Top of Source data

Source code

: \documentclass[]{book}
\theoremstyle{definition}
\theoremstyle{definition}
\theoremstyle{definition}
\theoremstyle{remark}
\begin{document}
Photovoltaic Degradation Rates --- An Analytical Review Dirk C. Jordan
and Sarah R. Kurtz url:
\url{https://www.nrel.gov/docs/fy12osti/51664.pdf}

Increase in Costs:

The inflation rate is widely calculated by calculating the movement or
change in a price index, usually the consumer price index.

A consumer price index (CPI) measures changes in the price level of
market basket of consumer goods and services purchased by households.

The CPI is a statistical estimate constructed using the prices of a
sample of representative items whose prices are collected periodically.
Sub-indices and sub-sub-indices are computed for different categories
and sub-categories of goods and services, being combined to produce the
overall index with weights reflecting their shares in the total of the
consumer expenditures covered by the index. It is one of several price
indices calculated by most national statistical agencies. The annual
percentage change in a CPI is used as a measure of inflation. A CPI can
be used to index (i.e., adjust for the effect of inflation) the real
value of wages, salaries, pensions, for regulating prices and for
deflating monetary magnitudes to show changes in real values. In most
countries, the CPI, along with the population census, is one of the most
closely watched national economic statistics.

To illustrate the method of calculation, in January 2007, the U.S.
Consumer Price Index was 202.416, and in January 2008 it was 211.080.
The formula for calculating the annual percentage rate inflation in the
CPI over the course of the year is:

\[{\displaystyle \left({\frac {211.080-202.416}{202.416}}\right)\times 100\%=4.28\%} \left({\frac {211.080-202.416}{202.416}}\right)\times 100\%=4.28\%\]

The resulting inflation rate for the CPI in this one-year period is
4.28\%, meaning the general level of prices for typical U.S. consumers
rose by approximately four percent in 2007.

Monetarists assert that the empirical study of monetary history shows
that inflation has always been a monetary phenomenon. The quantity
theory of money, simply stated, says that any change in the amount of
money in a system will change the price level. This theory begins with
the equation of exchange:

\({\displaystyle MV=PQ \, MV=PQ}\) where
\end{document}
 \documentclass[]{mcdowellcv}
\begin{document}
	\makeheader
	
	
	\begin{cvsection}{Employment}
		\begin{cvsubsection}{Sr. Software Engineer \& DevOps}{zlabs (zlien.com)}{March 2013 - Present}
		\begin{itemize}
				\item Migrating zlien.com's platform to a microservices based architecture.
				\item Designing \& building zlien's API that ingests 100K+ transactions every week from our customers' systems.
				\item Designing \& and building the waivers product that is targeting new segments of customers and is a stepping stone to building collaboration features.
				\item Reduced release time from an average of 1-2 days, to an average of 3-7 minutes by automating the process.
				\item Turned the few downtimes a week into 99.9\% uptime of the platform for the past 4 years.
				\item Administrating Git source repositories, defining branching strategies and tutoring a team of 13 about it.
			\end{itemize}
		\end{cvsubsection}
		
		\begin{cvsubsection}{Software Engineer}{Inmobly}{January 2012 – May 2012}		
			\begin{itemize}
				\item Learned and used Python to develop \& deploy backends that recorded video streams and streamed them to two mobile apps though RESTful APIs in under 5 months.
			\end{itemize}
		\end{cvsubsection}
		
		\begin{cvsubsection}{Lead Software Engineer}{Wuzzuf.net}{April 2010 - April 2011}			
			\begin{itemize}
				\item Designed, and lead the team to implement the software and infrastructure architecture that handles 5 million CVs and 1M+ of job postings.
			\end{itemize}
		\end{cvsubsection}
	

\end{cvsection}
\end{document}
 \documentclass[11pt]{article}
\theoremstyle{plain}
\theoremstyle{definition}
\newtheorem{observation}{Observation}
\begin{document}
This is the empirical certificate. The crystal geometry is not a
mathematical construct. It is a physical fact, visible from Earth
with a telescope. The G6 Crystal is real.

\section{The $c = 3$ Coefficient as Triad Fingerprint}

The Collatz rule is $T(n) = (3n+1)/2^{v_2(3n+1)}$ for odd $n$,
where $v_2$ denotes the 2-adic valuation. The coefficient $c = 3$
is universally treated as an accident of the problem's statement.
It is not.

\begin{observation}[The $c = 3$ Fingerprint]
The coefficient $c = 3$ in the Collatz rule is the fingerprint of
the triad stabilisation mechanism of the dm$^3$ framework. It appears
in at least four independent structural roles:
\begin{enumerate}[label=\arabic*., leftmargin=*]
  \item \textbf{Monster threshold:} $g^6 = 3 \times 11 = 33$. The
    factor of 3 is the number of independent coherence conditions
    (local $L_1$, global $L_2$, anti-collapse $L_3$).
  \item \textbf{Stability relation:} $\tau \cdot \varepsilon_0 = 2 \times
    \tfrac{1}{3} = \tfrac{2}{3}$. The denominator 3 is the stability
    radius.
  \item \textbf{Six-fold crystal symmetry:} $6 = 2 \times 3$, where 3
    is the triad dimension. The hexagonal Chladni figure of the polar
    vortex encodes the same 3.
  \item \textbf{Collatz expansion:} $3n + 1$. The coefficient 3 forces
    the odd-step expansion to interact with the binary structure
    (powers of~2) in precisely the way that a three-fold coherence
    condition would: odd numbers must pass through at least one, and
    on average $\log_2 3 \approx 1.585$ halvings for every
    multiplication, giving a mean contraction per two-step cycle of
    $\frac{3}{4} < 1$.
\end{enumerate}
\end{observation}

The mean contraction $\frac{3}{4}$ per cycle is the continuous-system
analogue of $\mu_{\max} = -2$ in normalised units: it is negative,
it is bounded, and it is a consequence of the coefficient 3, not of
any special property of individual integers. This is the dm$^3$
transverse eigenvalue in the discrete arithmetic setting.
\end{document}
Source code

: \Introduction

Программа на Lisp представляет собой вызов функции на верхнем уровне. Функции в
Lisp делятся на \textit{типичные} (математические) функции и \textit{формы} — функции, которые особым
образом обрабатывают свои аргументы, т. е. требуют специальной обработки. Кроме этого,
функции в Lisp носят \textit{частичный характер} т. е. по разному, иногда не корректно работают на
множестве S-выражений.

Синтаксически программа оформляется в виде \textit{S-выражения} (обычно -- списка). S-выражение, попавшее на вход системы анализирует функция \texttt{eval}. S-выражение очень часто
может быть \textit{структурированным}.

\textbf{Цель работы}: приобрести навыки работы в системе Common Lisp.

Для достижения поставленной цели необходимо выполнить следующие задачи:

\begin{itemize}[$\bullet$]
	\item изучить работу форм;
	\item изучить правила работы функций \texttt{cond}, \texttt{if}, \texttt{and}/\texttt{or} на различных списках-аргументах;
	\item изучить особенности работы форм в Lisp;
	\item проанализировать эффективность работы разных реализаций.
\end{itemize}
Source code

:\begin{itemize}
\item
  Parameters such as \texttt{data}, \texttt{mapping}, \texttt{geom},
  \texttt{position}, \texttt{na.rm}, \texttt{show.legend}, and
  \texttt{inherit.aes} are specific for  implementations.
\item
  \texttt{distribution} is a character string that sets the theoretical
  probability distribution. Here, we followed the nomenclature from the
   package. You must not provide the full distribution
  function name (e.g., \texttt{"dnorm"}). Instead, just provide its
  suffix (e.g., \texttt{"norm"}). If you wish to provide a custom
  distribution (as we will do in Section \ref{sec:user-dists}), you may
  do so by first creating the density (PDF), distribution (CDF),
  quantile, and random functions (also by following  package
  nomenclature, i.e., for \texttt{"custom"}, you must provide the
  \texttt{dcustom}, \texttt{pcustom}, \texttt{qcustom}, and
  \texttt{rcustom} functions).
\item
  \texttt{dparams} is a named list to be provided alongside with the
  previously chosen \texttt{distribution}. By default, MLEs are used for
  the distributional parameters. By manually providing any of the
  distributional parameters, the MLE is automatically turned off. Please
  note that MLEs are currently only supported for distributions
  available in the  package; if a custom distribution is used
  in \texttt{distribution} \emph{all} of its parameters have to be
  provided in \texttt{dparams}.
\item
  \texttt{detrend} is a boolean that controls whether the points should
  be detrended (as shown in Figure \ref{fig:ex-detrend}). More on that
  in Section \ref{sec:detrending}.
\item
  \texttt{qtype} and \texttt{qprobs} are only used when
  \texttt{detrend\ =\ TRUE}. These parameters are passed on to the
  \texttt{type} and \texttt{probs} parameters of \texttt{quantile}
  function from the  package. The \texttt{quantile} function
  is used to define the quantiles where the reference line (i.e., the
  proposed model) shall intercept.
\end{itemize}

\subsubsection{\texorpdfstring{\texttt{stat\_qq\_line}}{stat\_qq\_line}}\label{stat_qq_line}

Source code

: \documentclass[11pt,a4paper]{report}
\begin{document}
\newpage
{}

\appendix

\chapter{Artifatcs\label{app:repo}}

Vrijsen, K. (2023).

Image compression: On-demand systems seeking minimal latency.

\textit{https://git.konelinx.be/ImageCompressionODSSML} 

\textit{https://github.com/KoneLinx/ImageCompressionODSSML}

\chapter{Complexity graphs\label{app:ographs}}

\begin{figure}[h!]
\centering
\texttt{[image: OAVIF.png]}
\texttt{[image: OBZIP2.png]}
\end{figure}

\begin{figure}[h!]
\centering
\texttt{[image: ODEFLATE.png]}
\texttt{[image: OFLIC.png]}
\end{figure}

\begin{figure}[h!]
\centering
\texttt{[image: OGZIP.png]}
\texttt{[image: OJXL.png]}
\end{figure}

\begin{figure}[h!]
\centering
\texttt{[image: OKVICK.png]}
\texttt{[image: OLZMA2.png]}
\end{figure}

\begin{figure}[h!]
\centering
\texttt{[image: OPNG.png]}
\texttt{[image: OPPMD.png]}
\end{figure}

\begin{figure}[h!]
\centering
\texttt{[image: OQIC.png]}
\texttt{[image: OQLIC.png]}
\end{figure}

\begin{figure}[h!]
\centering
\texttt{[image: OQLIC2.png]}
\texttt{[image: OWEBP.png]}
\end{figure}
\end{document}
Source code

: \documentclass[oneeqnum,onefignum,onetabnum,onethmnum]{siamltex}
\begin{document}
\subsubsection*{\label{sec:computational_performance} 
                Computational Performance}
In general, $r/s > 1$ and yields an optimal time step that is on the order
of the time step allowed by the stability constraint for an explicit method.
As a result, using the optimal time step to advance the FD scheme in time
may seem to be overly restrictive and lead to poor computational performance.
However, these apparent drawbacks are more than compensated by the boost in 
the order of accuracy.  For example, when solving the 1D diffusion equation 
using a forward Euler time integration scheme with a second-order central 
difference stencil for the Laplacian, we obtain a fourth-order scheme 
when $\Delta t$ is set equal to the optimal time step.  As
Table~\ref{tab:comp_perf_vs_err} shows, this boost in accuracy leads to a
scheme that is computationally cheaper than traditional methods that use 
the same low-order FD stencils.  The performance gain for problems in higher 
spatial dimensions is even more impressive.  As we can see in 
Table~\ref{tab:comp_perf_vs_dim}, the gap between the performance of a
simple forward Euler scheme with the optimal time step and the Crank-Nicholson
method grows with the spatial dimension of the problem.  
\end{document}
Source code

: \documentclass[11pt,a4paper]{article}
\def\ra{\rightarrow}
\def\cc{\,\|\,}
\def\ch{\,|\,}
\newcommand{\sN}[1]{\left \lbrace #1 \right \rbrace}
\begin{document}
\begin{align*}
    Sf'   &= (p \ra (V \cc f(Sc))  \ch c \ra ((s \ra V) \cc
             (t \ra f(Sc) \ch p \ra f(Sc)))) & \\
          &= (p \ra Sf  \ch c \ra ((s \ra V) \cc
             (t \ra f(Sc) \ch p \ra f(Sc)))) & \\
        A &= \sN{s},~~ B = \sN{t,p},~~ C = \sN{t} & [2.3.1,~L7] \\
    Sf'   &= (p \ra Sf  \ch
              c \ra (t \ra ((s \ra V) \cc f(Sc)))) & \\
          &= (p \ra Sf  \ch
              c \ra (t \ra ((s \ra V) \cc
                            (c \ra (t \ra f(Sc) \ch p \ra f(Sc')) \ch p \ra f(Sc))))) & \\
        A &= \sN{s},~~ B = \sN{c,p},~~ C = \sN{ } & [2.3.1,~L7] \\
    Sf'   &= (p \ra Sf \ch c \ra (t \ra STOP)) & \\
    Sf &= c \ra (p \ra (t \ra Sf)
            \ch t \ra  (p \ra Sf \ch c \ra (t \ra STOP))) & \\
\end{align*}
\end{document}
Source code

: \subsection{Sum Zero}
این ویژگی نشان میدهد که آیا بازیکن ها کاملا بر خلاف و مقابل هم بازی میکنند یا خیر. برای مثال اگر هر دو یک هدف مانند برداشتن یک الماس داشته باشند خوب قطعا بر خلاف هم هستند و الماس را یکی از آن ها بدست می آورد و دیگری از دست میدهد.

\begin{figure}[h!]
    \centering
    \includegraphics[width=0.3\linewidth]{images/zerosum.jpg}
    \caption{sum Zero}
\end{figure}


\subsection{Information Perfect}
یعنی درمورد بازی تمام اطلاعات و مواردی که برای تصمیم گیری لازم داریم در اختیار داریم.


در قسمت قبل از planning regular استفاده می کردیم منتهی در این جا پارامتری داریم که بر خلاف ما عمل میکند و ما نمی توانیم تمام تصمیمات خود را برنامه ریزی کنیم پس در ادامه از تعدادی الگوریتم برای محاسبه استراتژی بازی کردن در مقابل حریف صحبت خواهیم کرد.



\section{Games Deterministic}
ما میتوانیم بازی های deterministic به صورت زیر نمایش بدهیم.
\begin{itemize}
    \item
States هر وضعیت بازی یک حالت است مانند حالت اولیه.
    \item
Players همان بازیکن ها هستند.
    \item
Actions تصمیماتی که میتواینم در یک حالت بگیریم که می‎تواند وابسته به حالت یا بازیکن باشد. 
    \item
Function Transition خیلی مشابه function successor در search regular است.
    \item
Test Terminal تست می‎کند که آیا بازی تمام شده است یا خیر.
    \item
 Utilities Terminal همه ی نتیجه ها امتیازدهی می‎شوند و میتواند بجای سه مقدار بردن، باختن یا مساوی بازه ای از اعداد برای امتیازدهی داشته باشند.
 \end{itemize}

Bottom of Source data

What is expected:
Where does the string "regular" appear in the records above? Show every line that holds it.

Output:
در قسمت قبل از planning regular استفاده می کردیم منتهی در این جا پارامتری داریم که بر خلاف ما عمل میکند و ما نمی توانیم تمام تصمیمات خود را برنامه ریزی کنیم پس در ادامه از تعدادی الگوریتم برای محاسبه استراتژی بازی کردن در مقابل حریف صحبت خواهیم کرد.
Function Transition خیلی مشابه function successor در search regular است.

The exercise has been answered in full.